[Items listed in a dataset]
● ● ● ● ● ● ●
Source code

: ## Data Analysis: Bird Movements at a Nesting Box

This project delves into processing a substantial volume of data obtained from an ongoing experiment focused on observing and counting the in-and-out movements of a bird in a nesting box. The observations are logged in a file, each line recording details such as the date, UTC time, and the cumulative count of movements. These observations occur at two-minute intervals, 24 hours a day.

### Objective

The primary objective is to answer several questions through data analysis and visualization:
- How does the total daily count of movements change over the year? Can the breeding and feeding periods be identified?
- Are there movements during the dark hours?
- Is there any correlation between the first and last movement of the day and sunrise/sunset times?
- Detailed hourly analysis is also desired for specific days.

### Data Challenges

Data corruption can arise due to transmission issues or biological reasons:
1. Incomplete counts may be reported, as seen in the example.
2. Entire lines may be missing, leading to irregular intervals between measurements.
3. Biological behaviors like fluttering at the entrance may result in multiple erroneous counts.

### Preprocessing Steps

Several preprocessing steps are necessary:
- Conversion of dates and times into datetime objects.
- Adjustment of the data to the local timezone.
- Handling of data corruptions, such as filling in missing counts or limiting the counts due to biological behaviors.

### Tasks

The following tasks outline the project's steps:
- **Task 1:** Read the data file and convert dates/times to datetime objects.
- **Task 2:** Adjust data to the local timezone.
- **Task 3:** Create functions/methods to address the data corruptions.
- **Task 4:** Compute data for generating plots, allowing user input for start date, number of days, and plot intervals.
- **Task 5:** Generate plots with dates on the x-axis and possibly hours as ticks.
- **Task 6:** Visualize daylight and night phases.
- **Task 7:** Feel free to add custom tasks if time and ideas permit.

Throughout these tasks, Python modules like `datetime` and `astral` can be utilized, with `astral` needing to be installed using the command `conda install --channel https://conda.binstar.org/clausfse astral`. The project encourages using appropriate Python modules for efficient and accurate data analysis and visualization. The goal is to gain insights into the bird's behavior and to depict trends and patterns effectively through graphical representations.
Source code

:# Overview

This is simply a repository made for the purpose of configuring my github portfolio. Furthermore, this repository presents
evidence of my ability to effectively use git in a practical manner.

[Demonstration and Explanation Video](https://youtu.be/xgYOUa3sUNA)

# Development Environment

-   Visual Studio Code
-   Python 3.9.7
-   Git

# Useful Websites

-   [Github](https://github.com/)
● ● ● ● ● ● ●
→ **DESCRIPTION OF THE TASK**: Return every line from the entries that holds the string "effectively".

→ **ANSWER AREA**:
Throughout these tasks, Python modules like `datetime` and `astral` can be utilized, with `astral` needing to be installed using the command `conda install --channel https://conda.binstar.org/clausfse astral`. The project encourages using appropriate Python modules for efficient and accurate data analysis and visualization. The goal is to gain insights into the bird's behavior and to depict trends and patterns effectively through graphical representations.
evidence of my ability to effectively use git in a practical manner.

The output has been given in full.